Originally Posted by wizard69

What advantages? The Sandy Bridge platform isn't uniformly faster. Further the opertunities for extremely wide SIMD is not there on a CPU. That given that this is the one area where Sandy Bidge is improved the most.

Define uniformly. Sandy Bridge appears to be 20% faster on a test that doesn't scale with anything but IPC. This is one potential measurement of "uniform" improvement.

Anand disagrees with your assessment:

"While Nehalem was an easy sell if you had highly threaded workloads, Sandy Bridge looks to improve performance across the board regardless of thread count. It's a key differentiator that should make Sandy Bridge an attractive upgrade to more people."

http://www.anandtech.com/show/3871/t...ns-in-a-row/13

From a consumer perspective I would guess that a large majority of the speed increase from GPU computation is from video encoding/transcoding. Something that Intel has dedicated silicon for in Sandy Bridge.

"Intel confirmed that Sandy Bridge has dedicated video transcode hardware that it demoed during the keynote. The demo used Cyberlink’s Media Espresso to convert a ~1 minute long 30Mbps 1080p HD video clip to an iPhone compatible format. On Sandy Bridge the conversion finished in a matter of a few seconds (< 10 seconds by my watch).

Dedicated hardware video transcode is Intel’s way of fending off the advance of GPU compute into the consumer market, particularly necessary since you can’t do any compute on Intel’s HD graphics (even on Sandy Bridge).

Given Intel’s close relationship with the software vendors, I suspect we’ll see a lot of software support for this engine when Sandy Bridge ships early next year."

http://www.anandtech.com/show/3916/i...anscode-engine

Tell me what OSX does via OpenCL that represents a huge time savings for the average user?
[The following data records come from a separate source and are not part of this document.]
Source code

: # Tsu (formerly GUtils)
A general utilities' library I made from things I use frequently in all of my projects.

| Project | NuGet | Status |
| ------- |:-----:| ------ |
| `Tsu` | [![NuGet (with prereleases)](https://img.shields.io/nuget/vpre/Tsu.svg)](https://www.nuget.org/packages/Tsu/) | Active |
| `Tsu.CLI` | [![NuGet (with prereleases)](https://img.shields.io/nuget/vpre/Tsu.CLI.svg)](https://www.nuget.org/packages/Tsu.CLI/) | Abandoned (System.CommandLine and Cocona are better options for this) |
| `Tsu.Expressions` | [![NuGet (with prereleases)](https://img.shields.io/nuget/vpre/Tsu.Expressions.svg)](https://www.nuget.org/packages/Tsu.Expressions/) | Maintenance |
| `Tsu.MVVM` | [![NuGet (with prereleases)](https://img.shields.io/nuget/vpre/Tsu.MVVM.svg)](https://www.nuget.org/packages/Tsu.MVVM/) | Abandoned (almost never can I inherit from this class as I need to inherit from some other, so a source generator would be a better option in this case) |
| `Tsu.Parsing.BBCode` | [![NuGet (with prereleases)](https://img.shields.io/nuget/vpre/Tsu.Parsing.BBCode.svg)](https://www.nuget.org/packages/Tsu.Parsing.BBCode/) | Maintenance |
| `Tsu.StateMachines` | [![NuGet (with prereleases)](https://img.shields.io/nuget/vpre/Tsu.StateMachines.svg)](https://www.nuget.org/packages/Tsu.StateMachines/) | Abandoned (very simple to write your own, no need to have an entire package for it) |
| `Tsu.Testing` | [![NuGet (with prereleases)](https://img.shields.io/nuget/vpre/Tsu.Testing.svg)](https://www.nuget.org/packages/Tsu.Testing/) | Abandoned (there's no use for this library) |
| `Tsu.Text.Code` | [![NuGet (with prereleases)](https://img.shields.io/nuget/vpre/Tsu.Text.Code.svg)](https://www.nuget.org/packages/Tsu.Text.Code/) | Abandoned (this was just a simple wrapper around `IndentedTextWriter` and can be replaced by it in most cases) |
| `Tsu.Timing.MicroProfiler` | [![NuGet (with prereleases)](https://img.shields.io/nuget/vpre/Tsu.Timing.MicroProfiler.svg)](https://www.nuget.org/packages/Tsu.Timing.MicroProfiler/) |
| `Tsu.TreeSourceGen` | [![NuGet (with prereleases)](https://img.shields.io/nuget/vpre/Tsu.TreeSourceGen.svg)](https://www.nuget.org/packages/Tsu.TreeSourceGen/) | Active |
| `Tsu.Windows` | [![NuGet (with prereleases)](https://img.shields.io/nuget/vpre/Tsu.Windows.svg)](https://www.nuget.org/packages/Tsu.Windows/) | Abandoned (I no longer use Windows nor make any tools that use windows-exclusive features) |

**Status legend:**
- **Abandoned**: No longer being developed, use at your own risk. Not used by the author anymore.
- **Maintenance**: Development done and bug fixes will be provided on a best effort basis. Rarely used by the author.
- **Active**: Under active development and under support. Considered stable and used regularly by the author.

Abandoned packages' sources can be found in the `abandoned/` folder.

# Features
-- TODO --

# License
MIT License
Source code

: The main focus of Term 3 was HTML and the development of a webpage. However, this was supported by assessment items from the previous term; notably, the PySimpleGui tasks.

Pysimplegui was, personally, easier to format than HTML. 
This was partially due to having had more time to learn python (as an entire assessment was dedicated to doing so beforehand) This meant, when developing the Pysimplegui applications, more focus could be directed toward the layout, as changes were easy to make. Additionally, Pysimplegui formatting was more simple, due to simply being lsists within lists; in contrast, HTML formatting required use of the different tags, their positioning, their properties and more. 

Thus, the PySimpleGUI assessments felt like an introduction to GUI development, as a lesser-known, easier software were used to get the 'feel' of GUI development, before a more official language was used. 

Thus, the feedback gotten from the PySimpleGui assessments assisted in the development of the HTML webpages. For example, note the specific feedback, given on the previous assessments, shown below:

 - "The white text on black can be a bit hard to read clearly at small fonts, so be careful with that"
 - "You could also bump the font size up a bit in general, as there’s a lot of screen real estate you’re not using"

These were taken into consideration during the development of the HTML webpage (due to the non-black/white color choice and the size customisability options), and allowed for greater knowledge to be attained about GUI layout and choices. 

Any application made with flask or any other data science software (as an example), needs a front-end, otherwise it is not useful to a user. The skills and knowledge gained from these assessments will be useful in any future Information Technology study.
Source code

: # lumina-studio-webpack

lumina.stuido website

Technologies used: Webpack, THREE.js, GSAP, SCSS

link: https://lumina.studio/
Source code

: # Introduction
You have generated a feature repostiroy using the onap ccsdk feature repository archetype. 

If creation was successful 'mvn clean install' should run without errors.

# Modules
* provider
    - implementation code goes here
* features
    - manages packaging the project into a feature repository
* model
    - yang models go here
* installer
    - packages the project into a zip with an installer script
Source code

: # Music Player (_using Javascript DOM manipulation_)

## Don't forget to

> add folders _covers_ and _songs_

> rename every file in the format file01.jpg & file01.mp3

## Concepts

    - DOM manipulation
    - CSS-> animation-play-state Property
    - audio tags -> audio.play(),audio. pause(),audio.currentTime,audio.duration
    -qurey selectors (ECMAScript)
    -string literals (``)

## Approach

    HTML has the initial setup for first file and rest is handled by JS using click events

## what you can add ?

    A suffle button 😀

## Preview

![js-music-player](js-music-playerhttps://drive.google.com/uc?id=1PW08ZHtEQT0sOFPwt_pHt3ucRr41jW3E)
That's an honest question...I simply can't think of anything I really spend lots of time on besides video transcodes.

Quote:

In the end the last thing Apple needs to do is stagnate GPU performance. People will not want to regress.

With the rumored nVidia and Intel settlement they may not need to go with SB alone.

If not, then it provides more differentiation between the light/consumer line and the pro line. As long as the Sandy Bridge only solution is faster than the Core 2 solution then it's not stagnation.

nht · December 6, 2010 5:01PM

Quote:

Originally Posted by backtomac

You make some good points.

One additional thing to remember is that theoretically under OCL the gpu would be used in addition to the cpu. It isn't one or the other. OCL is supposed to be capable of using all processor resources available if they meet the spec.

That alone is a good reason to favor OCL capable gpus.

It depends on how the media encoder hardware in Sandy Bridge is designed I guess:

"It is also possible that Intel's engineers were more interested in creating a general purpose computing engine that somehow emulates the functions of a basic GPU. If the logic there is really just a collection of small processing cores similar to shader units from AMD/NVIDIA then it could be that Intel's Sandy Bridge CPU might not just be faster at video transcoding; it could accelerate the full host of applications for content creation, photo editing and media viewing that are currently entrenched into the world of ATI Stream and NVIDIA CUDA.

Obviously we realize it will take some time to get the drivers and software support out there to enable this acceleration, if it exists. But what software developer in their right mind would NOT support hardware that will eventually be found in nearly every PC sold in 2011?"

Whether Apple would or wouldn't is debatable. How it works is conjecture (perhaps these are just hardware encoders/decoders for MPEG2, VC1 and H.264). But I dunno that you can write off Sandy Bridge as unusable in Apple's low end even without an nVidia settlement.

marvin · December 6, 2010 7:41PM

Quote:

Originally Posted by backtomac

IIRC, applications that ran on OCL using a 9400m were done faster than on 2.0 ghz dual C2Ds MPs. That bakeoff was a while ago so I may be mistaken. I bet Marvin would remember and could add more to the discussion.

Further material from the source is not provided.